No one lit their spell. I continued before the moment broke.
"Two months ago, some of your brothers attempted to bring about the end of the world with a heinous device built from knowledge left behind by Hermes Trismegistus. Look around you, brothers; if you know nothing of this act, then consider the possibility that the man next to you did. That your brother condoned an experiment where thousands of innocent souls were harvested. That your brother cared so little for the lives of those he had sworn to protect from the mysteries that he allowed them to be torn from their flesh and transformed into energy meant to power the device.
"Antoine Briande, as a Protector-Witness of our fraternity, was there that night in Portland when the Key of Thoth was ignited. What did he claim when he returned as the Witness? That he stopped the magi responsible from causing even more havoc than they had. Did he claim that the deaths sustained were a lesser of evils?
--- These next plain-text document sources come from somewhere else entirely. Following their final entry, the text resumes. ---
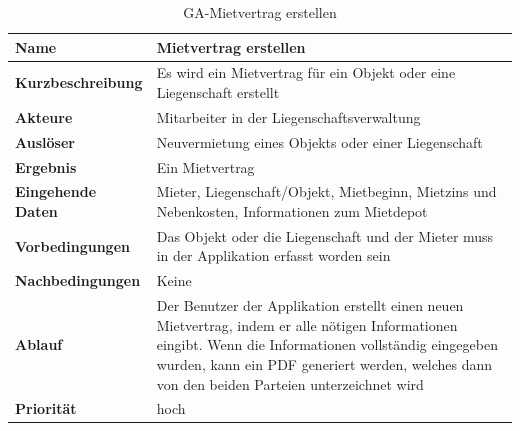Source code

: \begin{table}[H]
  \centering
  \settowidth{}
  \setlength\extrarowheight{2pt}
  \begin{tabulary}{1.0\textwidth}{|a|m{12cm}|}
    \hline
    \textbf{Name}& Mietvertrag erstellen\\
    \hline 
    \textbf{Kurzbeschreibung} & Es wird ein Mietvertrag für ein Objekt oder eine Liegenschaft erstellt\\
    \hline
    \textbf{Akteure} & Mitarbeiter in der Liegenschaftsverwaltung\\
    \hline
    \textbf{Auslöser} & Neuvermietung eines Objekts oder einer Liegenschaft\\
    \hline
    \textbf{Ergebnis} & Ein Mietvertrag\\
    \hline
    \textbf{Eingehende Daten} & Mieter, Liegenschaft/Objekt, Mietbeginn, Mietzins und Nebenkosten, Informationen zum Mietdepot\\
    \hline
    \textbf{Vorbedingungen} & Das Objekt oder die Liegenschaft und der Mieter muss in der Applikation erfasst worden sein\\
    \hline
    \textbf{Nachbedingungen} & Keine\\
    \hline
    \textbf{Ablauf} & Der Benutzer der Applikation erstellt einen neuen Mietvertrag, indem er alle nötigen Informationen eingibt. Wenn die Informationen vollständig eingegeben wurden, kann ein PDF generiert werden, welches dann von den beiden Parteien unterzeichnet wird \\
    \hline
    \textbf{Priorität} & hoch\\
    \hline
  \end{tabulary}
  \caption{GA-Mietvertrag erstellen}
\end{table}

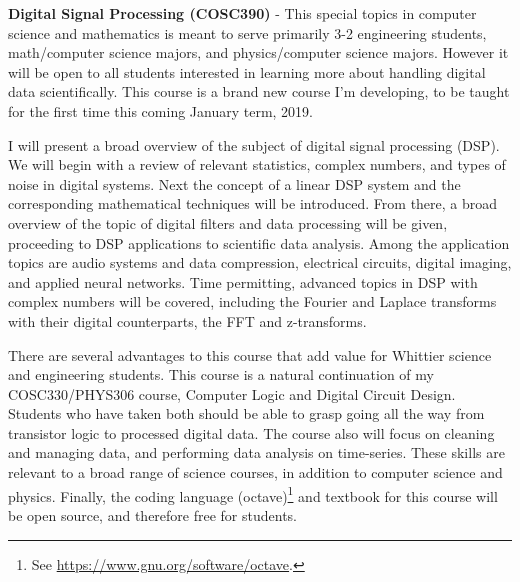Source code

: \documentclass[../../main.tex]{subfiles}
\begin{document}
\textbf{Digital Signal Processing (COSC390)} - This special topics in computer science and mathematics is meant to serve primarily 3-2 engineering students, math/computer science majors, and physics/computer science majors.  However it will be open to all students interested in learning more about handling digital data scientifically.  This course is a brand new course I'm developing, to be taught for the first time this coming January term, 2019. \\ \hspace{0.1cm}

I will present a broad overview of the subject of digital signal processing (DSP).  We will begin with a review of relevant statistics, complex numbers, and types of noise in digital systems. Next the concept of a linear DSP system and the corresponding mathematical techniques will be introduced. From there, a broad overview of the topic of digital filters and data processing will be given, proceeding to DSP applications to scientific data analysis. Among the application topics are audio systems and data compression, electrical circuits, digital imaging, and applied neural networks. Time permitting, advanced topics in DSP with complex numbers will be covered, including the Fourier and Laplace transforms with their digital counterparts, the FFT and z-transforms. \\ \hspace{0.1cm}

There are several advantages to this course that add value for Whittier science and engineering students.  This course is a natural continuation of my COSC330/PHYS306 course, Computer Logic and Digital Circuit Design.  Students who have taken both should be able to grasp going all the way from transistor logic to processed digital data.  The course also will focus on cleaning and managing data, and performing data analysis on time-series.  These skills are relevant to a broad range of science courses, in addition to computer science and physics.  Finally, the coding language (octave)\footnote{See \url{https://www.gnu.org/software/octave}.} and textbook \cite{dsp} for this course will be open source, and therefore free for students. \\ \hspace{0.1cm}
\end{document}
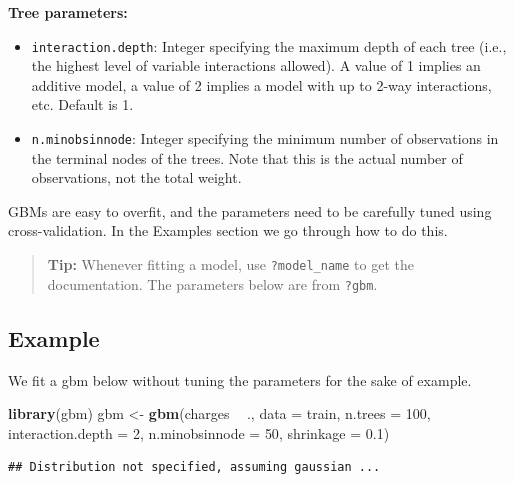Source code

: \documentclass[openany]{book}
\newenvironment{Shaded}{\begin{snugshade}}{\end{snugshade}}
\newcommand{\DataTypeTok}[1]{\textcolor[rgb]{0.13,0.29,0.53}{#1}}
\newcommand{\DecValTok}[1]{\textcolor[rgb]{0.00,0.00,0.81}{#1}}
\newcommand{\FloatTok}[1]{\textcolor[rgb]{0.00,0.00,0.81}{#1}}
\newcommand{\KeywordTok}[1]{\textcolor[rgb]{0.13,0.29,0.53}{\textbf{#1}}}
\newcommand{\NormalTok}[1]{#1}
\newcommand{\OperatorTok}[1]{\textcolor[rgb]{0.81,0.36,0.00}{\textbf{#1}}}
\newcommand{\StringTok}[1]{\textcolor[rgb]{0.31,0.60,0.02}{#1}}
\begin{document}
\textbf{Tree parameters:}

\begin{itemize}
\item
  \texttt{interaction.depth}: Integer specifying the maximum depth of each tree (i.e., the highest level of variable interactions allowed). A value of 1 implies an additive model, a value of 2 implies a model with up to 2-way interactions, etc. Default is 1.
\item
  \texttt{n.minobsinnode}: Integer specifying the minimum number of observations in the terminal nodes of the trees. Note that this is the actual number of observations, not the total weight.
\end{itemize}

GBMs are easy to overfit, and the parameters need to be carefully tuned using cross-validation. In the Examples section we go through how to do this.

\begin{quote}
\textbf{Tip:} Whenever fitting a model, use \texttt{?model\_name} to get the documentation. The parameters below are from \texttt{?gbm}.
\end{quote}

\hypertarget{example-4}{%
\subsection{Example}\label{example-4}}

We fit a gbm below without tuning the parameters for the sake of example.

\begin{Shaded}
\begin{Highlighting}[]
\KeywordTok{library}\NormalTok{(gbm)}
\NormalTok{gbm <-}\StringTok{ }\KeywordTok{gbm}\NormalTok{(charges }\OperatorTok{~}\StringTok{ }\NormalTok{., }\DataTypeTok{data =}\NormalTok{ train,}
           \DataTypeTok{n.trees =} \DecValTok{100}\NormalTok{,}
           \DataTypeTok{interaction.depth =} \DecValTok{2}\NormalTok{,}
           \DataTypeTok{n.minobsinnode =} \DecValTok{50}\NormalTok{,}
           \DataTypeTok{shrinkage =} \FloatTok{0.1}\NormalTok{)}
\end{Highlighting}
\end{Shaded}

\begin{verbatim}
## Distribution not specified, assuming gaussian ...
\end{verbatim}

\begin{Shaded}
\end{Shaded}
\end{document}

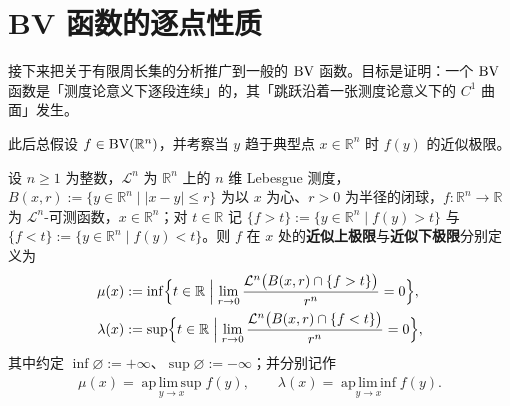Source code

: \documentclass[../../main.tex]{subfiles}%
\begin{document}
\section{BV 函数的逐点性质}\label{section:ch05-09}

接下来把关于有限周长集的分析推广到一般的 $\mathrm{BV}$ 函数。目标是证明：一个 $\mathrm{BV}$ 函数是「测度论意义下逐段连续」的，其「跳跃沿着一张测度论意义下的 $C^1$ 曲面」发生。

此后总假设 $f\in\mathrm{BV}(\mathbb{R}^n)$，并考察当 $y$ 趋于典型点 $x\in\mathbb{R}^n$ 时 $f(y)$ 的近似极限。

\begin{definition}[近似上极限与近似下极限]\label{definition:ch05-5-8}
设 $n\geqslant1$ 为整数，$\mathcal{L}^n$ 为 $\mathbb{R}^n$ 上的 $n$ 维 Lebesgue 测度，$B(x,r):=\{y\in\mathbb{R}^n\mid\lvert x-y\rvert\leqslant r\}$ 为以 $x$ 为心、$r>0$ 为半径的闭球，$f:\mathbb{R}^n\to\mathbb{R}$ 为 $\mathcal{L}^n$-可测函数，$x\in\mathbb{R}^n$；对 $t\in\mathbb{R}$ 记 $\{f>t\}:=\{y\in\mathbb{R}^n\mid f(y)>t\}$ 与 $\{f<t\}:=\{y\in\mathbb{R}^n\mid f(y)<t\}$。则 $f$ 在 $x$ 处的\textbf{近似上极限}与\textbf{近似下极限}分别定义为
\begin{align*}
\mu(x)&:=\inf\Bigl\{t\in\mathbb{R}\Bigm|\lim_{r\to0}\frac{\mathcal{L}^n\bigl(B(x,r)\cap\{f>t\}\bigr)}{r^n}=0\Bigr\},\\
\lambda(x)&:=\sup\Bigl\{t\in\mathbb{R}\Bigm|\lim_{r\to0}\frac{\mathcal{L}^n\bigl(B(x,r)\cap\{f<t\}\bigr)}{r^n}=0\Bigr\},
\end{align*}
其中约定 $\inf\varnothing:=+\infty$、$\sup\varnothing:=-\infty$；并分别记作
\begin{align*}
\mu(x)=\operatorname*{ap\,lim\,sup}_{y\to x}f(y),\qquad
\lambda(x)=\operatorname*{ap\,lim\,inf}_{y\to x}f(y).
\end{align*}
\end{definition}
\end{document}
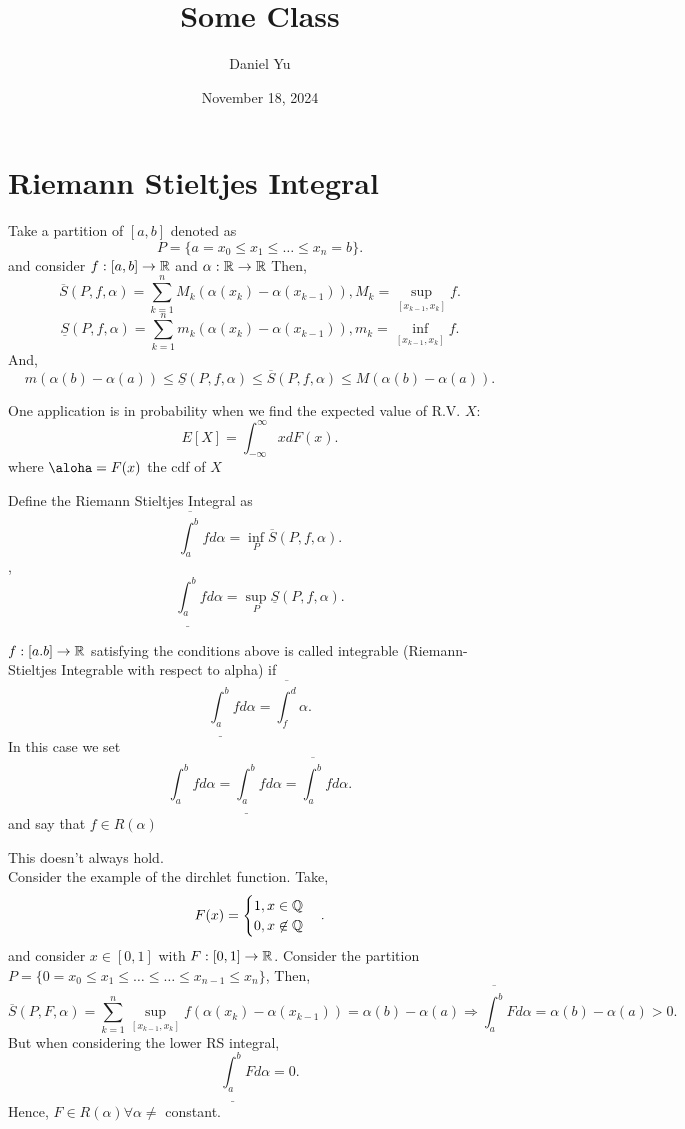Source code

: \documentclass[a4paper]{article}
\title{\Huge{Some Class}}
\author{\huge{Daniel Yu}}
\date{November 18, 2024}
\newcommand{\upRint}[2]{
  \overline{\int_{#1}^{#2}}
}
\newcommand{\loRint}[2]{
  \underline{\int_{#1}^{#2}}
}
\begin{document}
\maketitle
\newpage%
\tableofcontents
\pagebreak
  \section{Riemann Stieltjes Integral}
  Take a partition of $[a,b]$ denoted as 
   \[
  P =\{a = x_0 \leq x_1 \leq \ldots \leq x_n = b\} 
.\] and consider $f: [a,b] \to \mathbb{R}$ and $\alpha: \mathbb{R} \to \mathbb{R}$ 
  Then,
  \[
    \overline{S}(P, f, \alpha) = \sum_{k=1}^{n} M_k (\alpha(x_k) - \alpha (x_{k-1})), M_{k} = \sup_{[x_{k-1}, x_k]} f 
  .\] 
  \[
    \underline{S} (P, f, \alpha) = \sum_{k=1}^{n} m_k (\alpha (x_k) - \alpha (x_{k-1})), m_{k} = \inf_{[x_{k-1}, x_{k}]} f
  .\]
  And,
  \[
    m(\alpha(b) - \alpha(a)) \leq \underline{S} (P, f, \alpha) \leq \overline{S} (P, f, \alpha) \leq M(\alpha(b) - \alpha(a))  
  .\] 

  One application is in probability when we find the expected value of R.V. $X$:
   \[
     E[X] = \int_{-\infty}^{\infty}   x dF(x)
  .\] 
  where $\aloha = F(x)$ the cdf of $X$

  \noindent\hrulefill

\begin{definition}
  Define the Riemann Stieltjes Integral as 
  \[
  \upRint{a}{b} f d\alpha = \inf_{P} \overline{S} (P, f, \alpha) 
  .\],
  \[
    \loRint{a}{b} f d \alpha = \sup_{P} \underline{S} (P, f, \alpha)  
  .\]
\end{definition}

\begin{definition}
  $f:[a.b] \to \mathbb{R}$ satisfying the conditions above is called integrable (Riemann-Stieltjes Integrable with respect to alpha) if 
  \[
    \loRint{a}{b} f d \alpha = \upRint f d \alpha
  .\] 
  In this case we set
  \[
    \int_{a}^{b} f d \alpha = \loRint{a}{b} f d \alpha = \upRint{a}{b} f d \alpha 
  .\]
  and say that $f \in R(\alpha)$
\end{definition}

\begin{note}
  This doesn't always hold. \\

  Consider the example of the dirchlet function. Take,
  \[
  F(x) = \begin{cases}
    1, x \in \mathbb{Q} \\
    0, x \not\in \mathbb{Q}
  \end{cases}
  .\] 
  and consider $x \in [0,1]$ with  $F: [0,1] \to \mathbb{R}$. Consider the partition $P=\{0 = x_0 \leq x_1 \leq \ldots \leq \ldots \leq x_{n-1} \leq x_n\} $, Then,
   \[
     \overline{S}(P, F, \alpha) = \sum_{k=1}^{n} \sup_{[x_{k-1}, x_k] } f (\alpha (x_k) - \alpha (x_{k-1})) = \alpha(b) - \alpha(a) \Rightarrow \upRint{a}{b} F d\alpha = \alpha(b) - \alpha (a) > 0 
   .\] 
   But when considering the lower RS integral,
   \[
     \loRint{a}{b} F d\alpha = 0
   .\] 
   Hence, $F \in R(\alpha) \forall \alpha \neq$ constant.
\end{note}
\end{document}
It could have been much worse. Did he tell you that?"
The Chorus held its anchor against the chaotic churn of the Land. The waves beating against me were both thick and diffuse. There were too many magi present, all fighting to tap the currents without being burned by the profusion of power. Some were struggling to control their taps, more had given up and were listening.
"More than fifty thousand died that night. Have we become so inhuman that all we can say is that it could have been worse?" I shook my head. "But it got worse, didn't it? What happened after Protector Briande 'saved' us all? What came next?